(Collected data)

════════

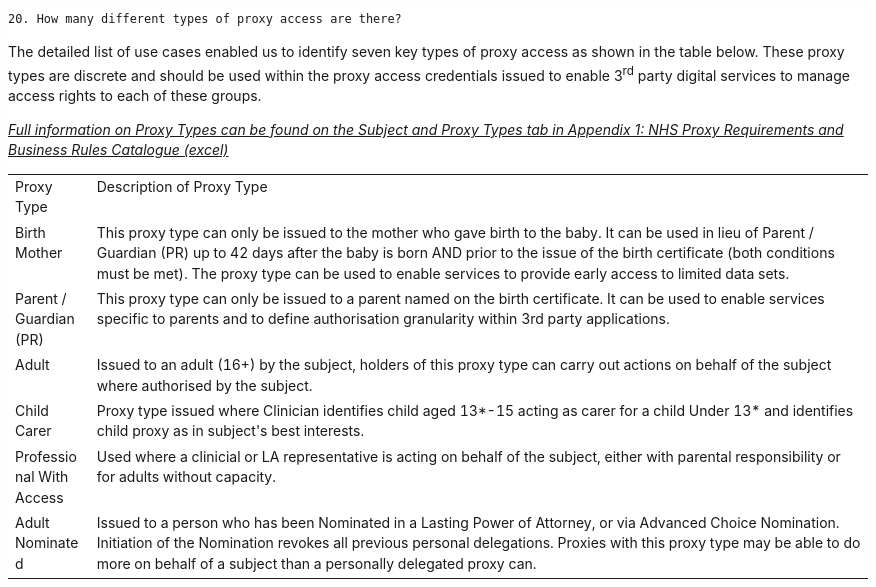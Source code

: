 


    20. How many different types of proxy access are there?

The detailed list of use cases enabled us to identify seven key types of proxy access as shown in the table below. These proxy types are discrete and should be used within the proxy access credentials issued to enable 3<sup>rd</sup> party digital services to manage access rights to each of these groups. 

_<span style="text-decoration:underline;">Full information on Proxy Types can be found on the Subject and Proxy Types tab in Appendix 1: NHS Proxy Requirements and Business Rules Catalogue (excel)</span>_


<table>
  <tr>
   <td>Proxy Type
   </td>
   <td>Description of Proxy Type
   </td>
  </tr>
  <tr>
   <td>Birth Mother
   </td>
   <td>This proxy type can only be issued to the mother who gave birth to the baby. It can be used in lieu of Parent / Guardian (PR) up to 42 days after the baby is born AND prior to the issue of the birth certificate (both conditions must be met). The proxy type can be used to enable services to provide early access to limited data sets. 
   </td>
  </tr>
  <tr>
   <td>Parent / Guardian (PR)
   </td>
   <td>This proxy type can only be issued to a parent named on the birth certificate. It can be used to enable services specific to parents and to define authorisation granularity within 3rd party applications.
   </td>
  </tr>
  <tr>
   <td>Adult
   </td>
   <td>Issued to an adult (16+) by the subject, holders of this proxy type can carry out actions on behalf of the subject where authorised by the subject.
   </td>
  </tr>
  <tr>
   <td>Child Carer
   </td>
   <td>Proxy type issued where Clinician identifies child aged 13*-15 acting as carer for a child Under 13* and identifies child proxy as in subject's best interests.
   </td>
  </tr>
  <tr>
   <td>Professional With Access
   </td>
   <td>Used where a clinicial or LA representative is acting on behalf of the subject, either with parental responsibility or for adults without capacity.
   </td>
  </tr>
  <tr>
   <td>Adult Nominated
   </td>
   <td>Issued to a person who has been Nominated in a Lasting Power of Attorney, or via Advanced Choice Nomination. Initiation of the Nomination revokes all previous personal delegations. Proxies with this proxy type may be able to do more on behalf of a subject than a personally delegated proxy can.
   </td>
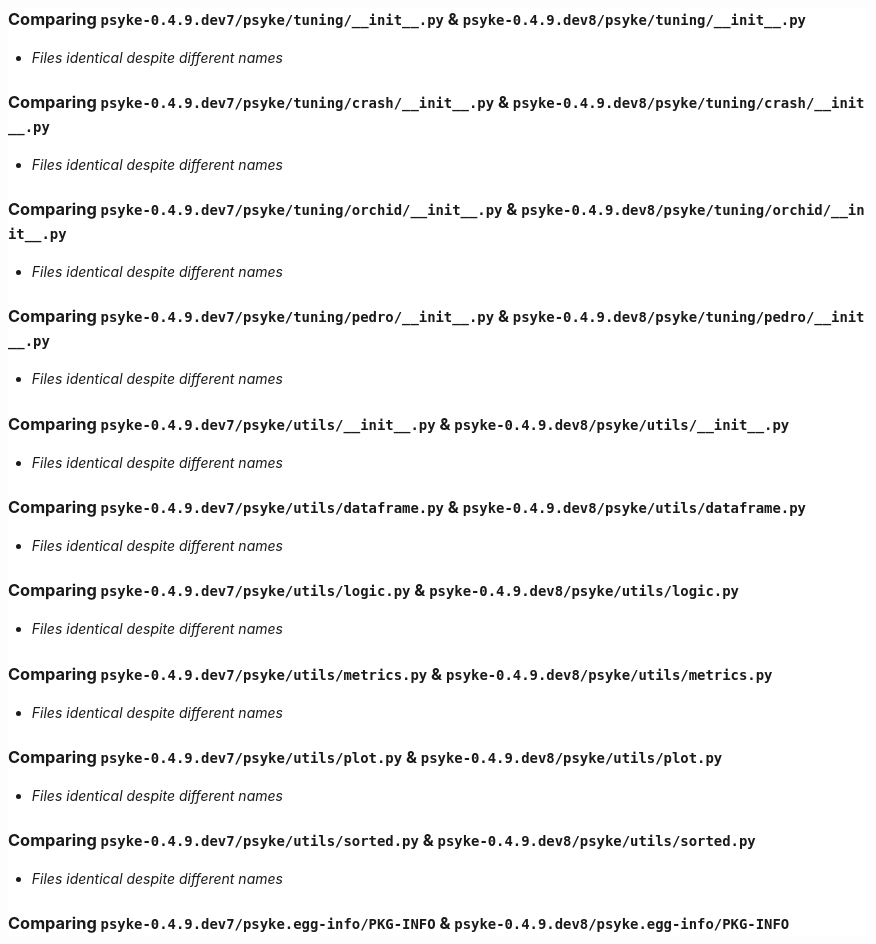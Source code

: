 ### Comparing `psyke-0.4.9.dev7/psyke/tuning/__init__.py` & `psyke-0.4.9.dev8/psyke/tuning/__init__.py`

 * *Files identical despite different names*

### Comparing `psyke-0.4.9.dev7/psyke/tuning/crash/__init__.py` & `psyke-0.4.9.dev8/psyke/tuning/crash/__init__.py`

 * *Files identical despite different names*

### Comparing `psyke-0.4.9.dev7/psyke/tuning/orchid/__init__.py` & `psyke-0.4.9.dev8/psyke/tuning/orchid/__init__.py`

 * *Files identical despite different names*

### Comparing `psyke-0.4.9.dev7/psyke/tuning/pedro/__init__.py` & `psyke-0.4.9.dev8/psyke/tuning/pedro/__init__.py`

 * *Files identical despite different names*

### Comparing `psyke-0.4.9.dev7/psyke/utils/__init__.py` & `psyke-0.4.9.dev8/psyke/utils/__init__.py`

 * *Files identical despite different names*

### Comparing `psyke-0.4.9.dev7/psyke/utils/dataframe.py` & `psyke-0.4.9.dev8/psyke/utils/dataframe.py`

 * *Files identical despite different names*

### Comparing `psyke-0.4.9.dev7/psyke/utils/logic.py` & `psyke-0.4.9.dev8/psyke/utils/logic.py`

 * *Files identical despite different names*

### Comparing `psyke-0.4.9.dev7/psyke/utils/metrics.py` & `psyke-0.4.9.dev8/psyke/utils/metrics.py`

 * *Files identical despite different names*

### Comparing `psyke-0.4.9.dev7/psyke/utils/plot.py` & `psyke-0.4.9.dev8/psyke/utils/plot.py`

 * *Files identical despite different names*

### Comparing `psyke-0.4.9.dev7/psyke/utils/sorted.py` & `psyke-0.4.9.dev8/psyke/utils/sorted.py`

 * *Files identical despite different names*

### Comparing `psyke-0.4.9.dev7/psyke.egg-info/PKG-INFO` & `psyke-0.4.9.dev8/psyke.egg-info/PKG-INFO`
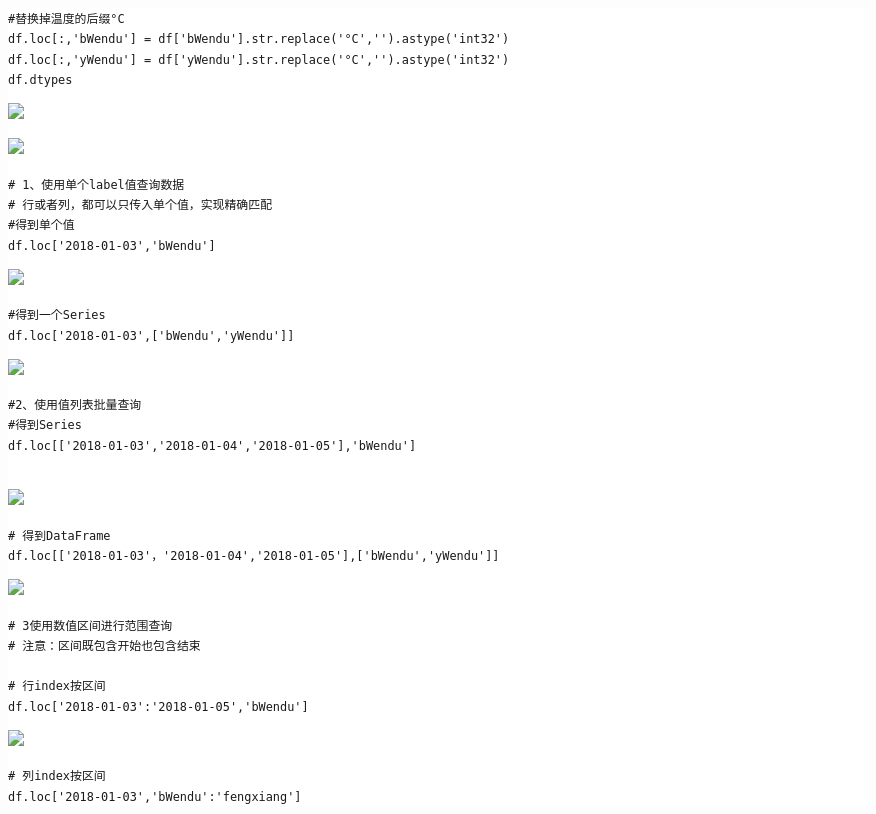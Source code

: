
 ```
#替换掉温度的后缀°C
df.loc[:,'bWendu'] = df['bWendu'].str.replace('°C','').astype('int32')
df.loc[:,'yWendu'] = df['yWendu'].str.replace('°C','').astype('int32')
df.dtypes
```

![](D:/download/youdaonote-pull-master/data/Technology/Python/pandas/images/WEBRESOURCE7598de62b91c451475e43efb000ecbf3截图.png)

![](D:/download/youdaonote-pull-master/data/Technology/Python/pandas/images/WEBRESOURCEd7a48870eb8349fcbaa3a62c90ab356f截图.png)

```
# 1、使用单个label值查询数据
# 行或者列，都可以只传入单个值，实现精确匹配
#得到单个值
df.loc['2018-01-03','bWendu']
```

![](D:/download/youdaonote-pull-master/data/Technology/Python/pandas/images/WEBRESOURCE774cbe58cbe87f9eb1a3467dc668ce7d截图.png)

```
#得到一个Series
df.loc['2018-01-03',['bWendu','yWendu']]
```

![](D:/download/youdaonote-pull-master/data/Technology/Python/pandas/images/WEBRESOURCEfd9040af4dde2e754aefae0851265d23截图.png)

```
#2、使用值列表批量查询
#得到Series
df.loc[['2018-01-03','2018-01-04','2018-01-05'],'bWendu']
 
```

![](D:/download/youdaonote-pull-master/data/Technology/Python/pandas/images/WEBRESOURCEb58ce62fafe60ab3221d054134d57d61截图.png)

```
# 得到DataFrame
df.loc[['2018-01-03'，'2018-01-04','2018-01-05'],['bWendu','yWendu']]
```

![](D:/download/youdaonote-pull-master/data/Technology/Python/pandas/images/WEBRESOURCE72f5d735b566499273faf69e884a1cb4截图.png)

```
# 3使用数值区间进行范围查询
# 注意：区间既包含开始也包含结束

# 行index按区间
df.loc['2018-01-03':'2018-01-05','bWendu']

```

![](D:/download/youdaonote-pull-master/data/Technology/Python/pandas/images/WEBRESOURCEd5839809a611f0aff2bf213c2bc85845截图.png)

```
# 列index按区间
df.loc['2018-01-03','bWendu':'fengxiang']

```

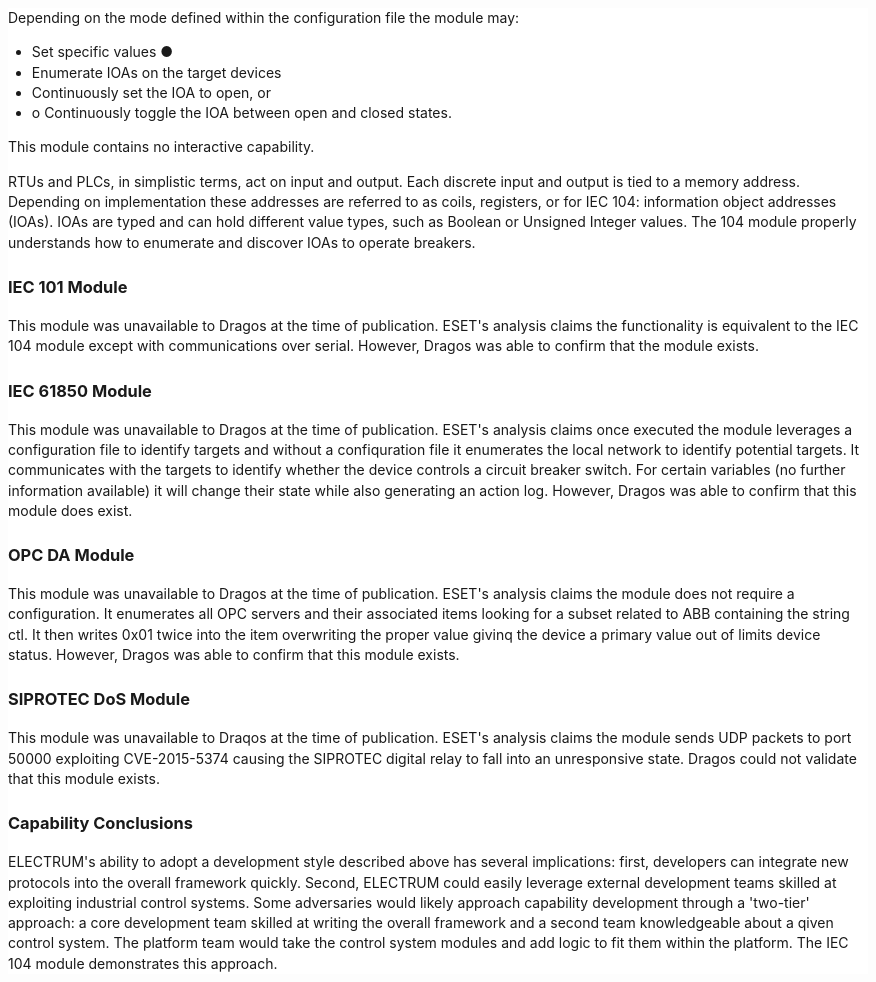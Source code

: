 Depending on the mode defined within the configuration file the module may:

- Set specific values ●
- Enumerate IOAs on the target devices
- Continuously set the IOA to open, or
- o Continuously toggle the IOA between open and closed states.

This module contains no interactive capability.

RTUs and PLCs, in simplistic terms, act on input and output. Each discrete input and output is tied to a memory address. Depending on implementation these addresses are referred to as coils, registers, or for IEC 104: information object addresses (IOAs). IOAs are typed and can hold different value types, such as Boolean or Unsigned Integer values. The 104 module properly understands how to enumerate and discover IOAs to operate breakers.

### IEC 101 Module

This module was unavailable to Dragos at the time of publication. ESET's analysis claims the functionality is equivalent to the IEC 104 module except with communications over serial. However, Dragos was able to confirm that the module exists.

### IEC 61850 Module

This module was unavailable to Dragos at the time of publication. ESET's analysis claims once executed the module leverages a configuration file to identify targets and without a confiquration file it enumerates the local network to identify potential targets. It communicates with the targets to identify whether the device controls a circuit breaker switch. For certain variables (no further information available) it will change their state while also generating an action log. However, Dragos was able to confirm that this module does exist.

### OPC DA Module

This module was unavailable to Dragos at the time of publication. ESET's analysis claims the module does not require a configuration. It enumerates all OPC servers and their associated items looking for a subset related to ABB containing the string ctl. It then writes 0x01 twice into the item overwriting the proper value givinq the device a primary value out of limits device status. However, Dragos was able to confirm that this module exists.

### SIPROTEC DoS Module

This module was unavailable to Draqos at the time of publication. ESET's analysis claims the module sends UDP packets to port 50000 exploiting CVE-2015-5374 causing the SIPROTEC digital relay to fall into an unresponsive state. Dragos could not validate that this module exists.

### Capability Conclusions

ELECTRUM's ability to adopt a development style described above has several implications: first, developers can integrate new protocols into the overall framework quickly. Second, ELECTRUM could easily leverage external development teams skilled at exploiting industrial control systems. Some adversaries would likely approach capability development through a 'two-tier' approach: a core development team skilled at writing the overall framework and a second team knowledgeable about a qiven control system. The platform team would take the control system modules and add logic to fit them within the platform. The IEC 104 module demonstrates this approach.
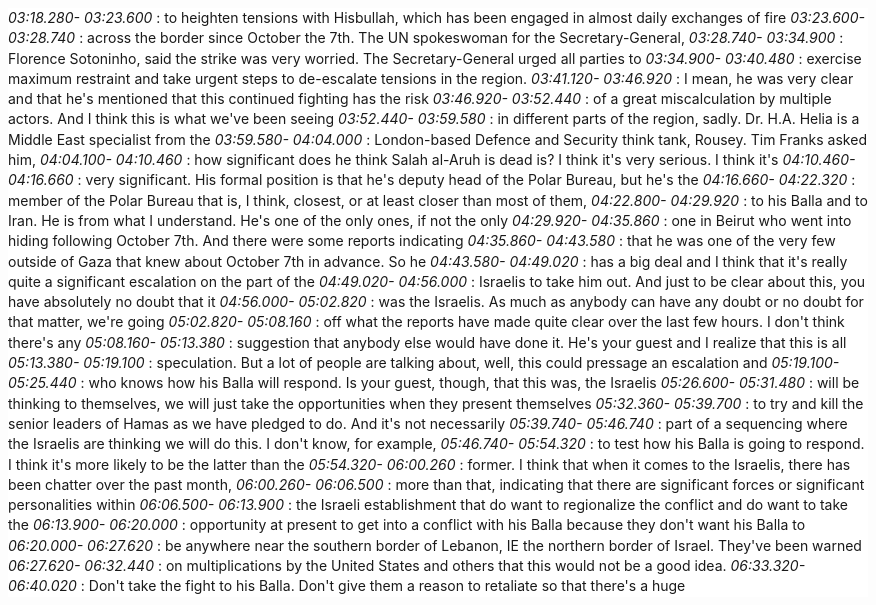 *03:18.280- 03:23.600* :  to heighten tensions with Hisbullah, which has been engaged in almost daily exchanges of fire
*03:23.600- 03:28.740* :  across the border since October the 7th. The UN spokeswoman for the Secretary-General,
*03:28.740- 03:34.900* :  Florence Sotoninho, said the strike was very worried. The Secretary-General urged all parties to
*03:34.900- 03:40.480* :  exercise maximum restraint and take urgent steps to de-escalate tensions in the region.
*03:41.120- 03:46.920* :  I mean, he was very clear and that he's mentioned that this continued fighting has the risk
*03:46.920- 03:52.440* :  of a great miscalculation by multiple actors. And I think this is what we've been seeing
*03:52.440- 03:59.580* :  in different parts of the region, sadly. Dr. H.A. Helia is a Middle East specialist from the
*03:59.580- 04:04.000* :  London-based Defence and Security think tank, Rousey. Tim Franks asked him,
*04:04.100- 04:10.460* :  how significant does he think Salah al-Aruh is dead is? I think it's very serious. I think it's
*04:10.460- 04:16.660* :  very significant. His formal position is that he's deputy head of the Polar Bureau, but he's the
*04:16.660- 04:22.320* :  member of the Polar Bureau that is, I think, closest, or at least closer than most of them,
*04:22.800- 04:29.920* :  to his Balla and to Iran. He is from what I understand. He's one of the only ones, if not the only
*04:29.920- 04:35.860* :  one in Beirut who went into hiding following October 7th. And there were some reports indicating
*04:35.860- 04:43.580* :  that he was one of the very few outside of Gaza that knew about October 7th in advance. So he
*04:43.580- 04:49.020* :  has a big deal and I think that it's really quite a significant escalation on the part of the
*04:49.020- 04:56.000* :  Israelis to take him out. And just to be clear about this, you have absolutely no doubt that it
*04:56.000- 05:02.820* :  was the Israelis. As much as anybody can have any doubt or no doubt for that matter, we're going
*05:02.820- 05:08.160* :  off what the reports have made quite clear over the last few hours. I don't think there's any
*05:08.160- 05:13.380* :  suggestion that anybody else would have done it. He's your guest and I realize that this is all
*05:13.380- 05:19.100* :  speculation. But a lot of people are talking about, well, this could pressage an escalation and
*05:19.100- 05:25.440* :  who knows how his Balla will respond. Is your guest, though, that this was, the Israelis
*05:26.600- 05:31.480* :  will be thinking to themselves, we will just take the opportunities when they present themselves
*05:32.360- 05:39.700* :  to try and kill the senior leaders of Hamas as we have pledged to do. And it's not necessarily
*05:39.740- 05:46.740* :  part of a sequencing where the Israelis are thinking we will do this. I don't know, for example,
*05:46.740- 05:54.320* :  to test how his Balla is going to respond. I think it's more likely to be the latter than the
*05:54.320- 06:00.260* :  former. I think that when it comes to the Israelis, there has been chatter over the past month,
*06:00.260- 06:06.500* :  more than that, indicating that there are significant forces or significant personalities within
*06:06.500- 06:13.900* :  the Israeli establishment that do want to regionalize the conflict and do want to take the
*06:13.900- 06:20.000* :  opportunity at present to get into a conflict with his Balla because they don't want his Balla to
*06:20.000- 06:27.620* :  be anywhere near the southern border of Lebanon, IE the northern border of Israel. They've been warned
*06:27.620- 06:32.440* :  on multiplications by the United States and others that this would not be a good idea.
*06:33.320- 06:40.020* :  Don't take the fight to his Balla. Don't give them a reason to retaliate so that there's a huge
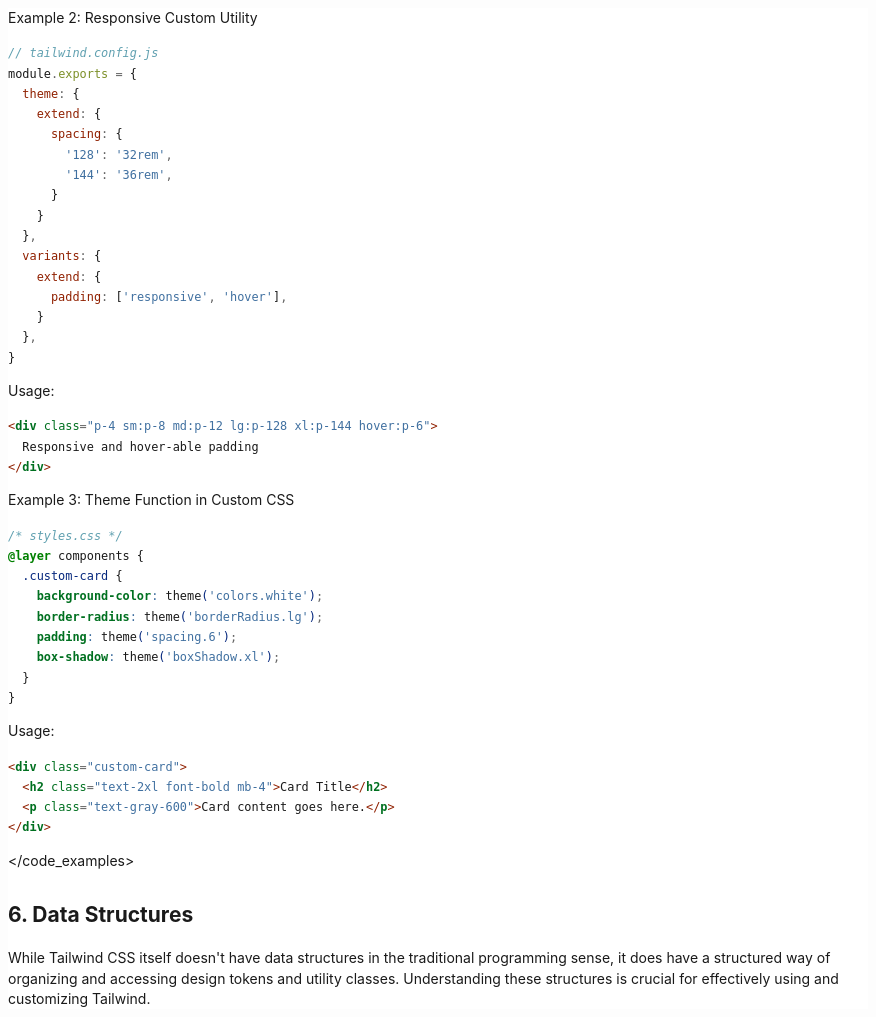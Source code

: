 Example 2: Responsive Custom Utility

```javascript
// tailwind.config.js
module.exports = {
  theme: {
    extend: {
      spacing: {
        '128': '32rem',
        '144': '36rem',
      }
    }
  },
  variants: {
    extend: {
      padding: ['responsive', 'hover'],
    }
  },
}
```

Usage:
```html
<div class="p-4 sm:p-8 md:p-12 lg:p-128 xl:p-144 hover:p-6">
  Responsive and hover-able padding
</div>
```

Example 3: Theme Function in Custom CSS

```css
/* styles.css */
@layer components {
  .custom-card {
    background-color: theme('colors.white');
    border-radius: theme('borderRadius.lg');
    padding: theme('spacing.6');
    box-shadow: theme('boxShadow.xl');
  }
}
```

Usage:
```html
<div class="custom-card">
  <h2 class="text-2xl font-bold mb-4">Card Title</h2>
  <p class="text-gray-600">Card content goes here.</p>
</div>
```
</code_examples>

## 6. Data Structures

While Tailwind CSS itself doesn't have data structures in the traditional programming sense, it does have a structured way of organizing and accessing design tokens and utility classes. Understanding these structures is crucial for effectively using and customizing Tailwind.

════════

▸ **Instructions to follow**
Output only the lines above from the line that holds "This module was unavailable to Draqos" through the line that holds "all parties to", both ends included, and exclude pictures.

▸ **Output of the task**
This module was unavailable to Draqos at the time of publication. ESET's analysis claims the module sends UDP packets to port 50000 exploiting CVE-2015-5374 causing the SIPROTEC digital relay to fall into an unresponsive state. Dragos could not validate that this module exists.

### Capability Conclusions

ELECTRUM's ability to adopt a development style described above has several implications: first, developers can integrate new protocols into the overall framework quickly. Second, ELECTRUM could easily leverage external development teams skilled at exploiting industrial control systems. Some adversaries would likely approach capability development through a 'two-tier' approach: a core development team skilled at writing the overall framework and a second team knowledgeable about a qiven control system. The platform team would take the control system modules and add logic to fit them within the platform. The IEC 104 module demonstrates this approach.
 *03:18.280- 03:23.600* :  to heighten tensions with Hisbullah, which has been engaged in almost daily exchanges of fire
*03:23.600- 03:28.740* :  across the border since October the 7th. The UN spokeswoman for the Secretary-General,
*03:28.740- 03:34.900* :  Florence Sotoninho, said the strike was very worried. The Secretary-General urged all parties to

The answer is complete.